Building Awesome Forms in Kofax TotalAgility

Introduction

One of my favorite features of TotalAgility is that building an user interface is dead simple – dragging controls and making them reactive with actions rarely takes longer than just a few minutes. Here are a few tips on how you can improve the process even further.

Use the Available Space

Building your web site with a max width of 960px is great for a blog or even a simple form – but less than ideal if you think of a Validation form where fields are displayed alongside the image. One of the quick wins is to use all of the available space, especially when working with MCC-enabled processes. Take the default Scan/Create New Job form or the one associated with a Take Activity – Validation: especially when a lot of fields are involved, not having your users scrolling all the time will improve their overall experience.

Note that we tend to optimize forms for users, but rarely administrators or even ourselves – take a look at the default View Job form. I don’t know who came up with this default size, but fortunately everything in KTA is a form – meaning that it can be changed. Here’s an example where I had the parent form take 95% of the screen’s width, and increased the width of the job viewer as well – just wide enough to show the process as a whole, not requiring me to scroll all the time.

Use a Grid Layout

Another thing that is quite common for most front-end frameworks are grid systems. Here’s a good example of a 960px grid system in action.

A grid will give you a lot of flexibility, especially when working with mixed content such as text, images, and for example the web viewer component. Here is an example for a form that uses a grid template – with a total width of 95% of the screen and three column at 33.3% width each.

The grid can be used to quickly move controls around as needed – imagine that we want to change the layout to a simplistic form without any header/footer:

Mix Fixed and Relative Width

When switching to relative width, KTA unfortunately uses relative widths for controls places within containers. Most of the time this isn’t what you want – take the following example. First Name has a relative width of 100% while Last Name uses a 300pixels, fixed.

Form Conventions And Consistency

This seems like a no-brainer, yet I’ve seen all mixed versions and approaches within the same KTA tenant – first, make sure that everyone agrees on a convention. Form design principles aren’t my main objective here, so I’ll just leave this article by Google here that explains why simple is better. The important message is – make sure all your designers use the same conventions – for example: all text box controls must have their label on top of them, and they must use 100% of the width in a three-column layout (or 300 pixels maximum, et cetera).

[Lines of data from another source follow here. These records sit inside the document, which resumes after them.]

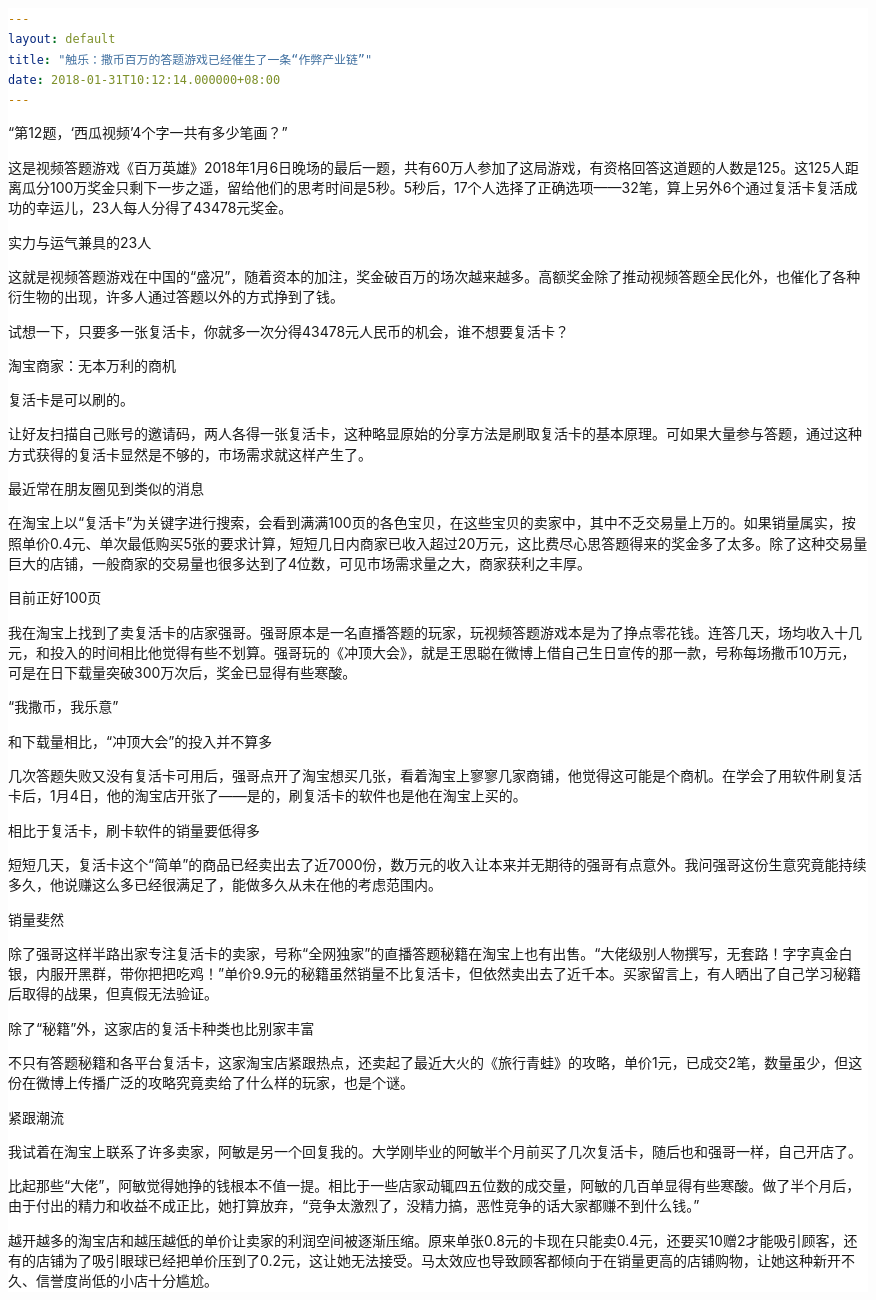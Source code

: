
 ```yaml
---
layout: default
title: "触乐：撒币百万的答题游戏已经催生了一条“作弊产业链”"
date: 2018-01-31T10:12:14.000000+08:00
---
```


“第12题，‘西瓜视频’4个字一共有多少笔画？”

这是视频答题游戏《百万英雄》2018年1月6日晚场的最后一题，共有60万人参加了这局游戏，有资格回答这道题的人数是125。这125人距离瓜分100万奖金只剩下一步之遥，留给他们的思考时间是5秒。5秒后，17个人选择了正确选项——32笔，算上另外6个通过复活卡复活成功的幸运儿，23人每人分得了43478元奖金。

实力与运气兼具的23人

这就是视频答题游戏在中国的“盛况”，随着资本的加注，奖金破百万的场次越来越多。高额奖金除了推动视频答题全民化外，也催化了各种衍生物的出现，许多人通过答题以外的方式挣到了钱。

试想一下，只要多一张复活卡，你就多一次分得43478元人民币的机会，谁不想要复活卡？

淘宝商家：无本万利的商机

复活卡是可以刷的。

让好友扫描自己账号的邀请码，两人各得一张复活卡，这种略显原始的分享方法是刷取复活卡的基本原理。可如果大量参与答题，通过这种方式获得的复活卡显然是不够的，市场需求就这样产生了。

最近常在朋友圈见到类似的消息

在淘宝上以“复活卡”为关键字进行搜索，会看到满满100页的各色宝贝，在这些宝贝的卖家中，其中不乏交易量上万的。如果销量属实，按照单价0.4元、单次最低购买5张的要求计算，短短几日内商家已收入超过20万元，这比费尽心思答题得来的奖金多了太多。除了这种交易量巨大的店铺，一般商家的交易量也很多达到了4位数，可见市场需求量之大，商家获利之丰厚。

目前正好100页

我在淘宝上找到了卖复活卡的店家强哥。强哥原本是一名直播答题的玩家，玩视频答题游戏本是为了挣点零花钱。连答几天，场均收入十几元，和投入的时间相比他觉得有些不划算。强哥玩的《冲顶大会》，就是王思聪在微博上借自己生日宣传的那一款，号称每场撒币10万元，可是在日下载量突破300万次后，奖金已显得有些寒酸。

“我撒币，我乐意”

和下载量相比，“冲顶大会”的投入并不算多

几次答题失败又没有复活卡可用后，强哥点开了淘宝想买几张，看着淘宝上寥寥几家商铺，他觉得这可能是个商机。在学会了用软件刷复活卡后，1月4日，他的淘宝店开张了——是的，刷复活卡的软件也是他在淘宝上买的。

相比于复活卡，刷卡软件的销量要低得多

短短几天，复活卡这个“简单”的商品已经卖出去了近7000份，数万元的收入让本来并无期待的强哥有点意外。我问强哥这份生意究竟能持续多久，他说赚这么多已经很满足了，能做多久从未在他的考虑范围内。

销量斐然

除了强哥这样半路出家专注复活卡的卖家，号称“全网独家”的直播答题秘籍在淘宝上也有出售。“大佬级别人物撰写，无套路！字字真金白银，内服开黑群，带你把把吃鸡！”单价9.9元的秘籍虽然销量不比复活卡，但依然卖出去了近千本。买家留言上，有人晒出了自己学习秘籍后取得的战果，但真假无法验证。

除了“秘籍”外，这家店的复活卡种类也比别家丰富

不只有答题秘籍和各平台复活卡，这家淘宝店紧跟热点，还卖起了最近大火的《旅行青蛙》的攻略，单价1元，已成交2笔，数量虽少，但这份在微博上传播广泛的攻略究竟卖给了什么样的玩家，也是个谜。

紧跟潮流

我试着在淘宝上联系了许多卖家，阿敏是另一个回复我的。大学刚毕业的阿敏半个月前买了几次复活卡，随后也和强哥一样，自己开店了。

比起那些“大佬”，阿敏觉得她挣的钱根本不值一提。相比于一些店家动辄四五位数的成交量，阿敏的几百单显得有些寒酸。做了半个月后，由于付出的精力和收益不成正比，她打算放弃，“竞争太激烈了，没精力搞，恶性竞争的话大家都赚不到什么钱。”

越开越多的淘宝店和越压越低的单价让卖家的利润空间被逐渐压缩。原来单张0.8元的卡现在只能卖0.4元，还要买10赠2才能吸引顾客，还有的店铺为了吸引眼球已经把单价压到了0.2元，这让她无法接受。马太效应也导致顾客都倾向于在销量更高的店铺购物，让她这种新开不久、信誉度尚低的小店十分尴尬。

The same applies to colors – decide on primary and secondary colors. The following form uses custom CSS with buttons inspired by bootstrap:

JavaScript and jQuery

Just like most web applications nowadays KTA ships with jQuery – a powerful tool to parse and interact with the Document Object Model (DOM). If you want more interactivity, custom controls, or just change data on the fly – JavaScript is the way to go. jQuery adds a plethora of features, and makes your code more readable in general:

// selecting an input by name, getting its value
// no jQuery
var x = document.getElementsByTagName("input")["A"].value;
// jQuery
var x = $("input[name='A']").val();

There’s a (terribly outdated) Google Doc I wrote a few months back about JavaScript in TotalAgility that still shows the general idea and what’s possible.

Conclusion

This article presented just some ideas that allow you to beef up forms in TotalAgility. What’s your secret? I’d love to hear about it.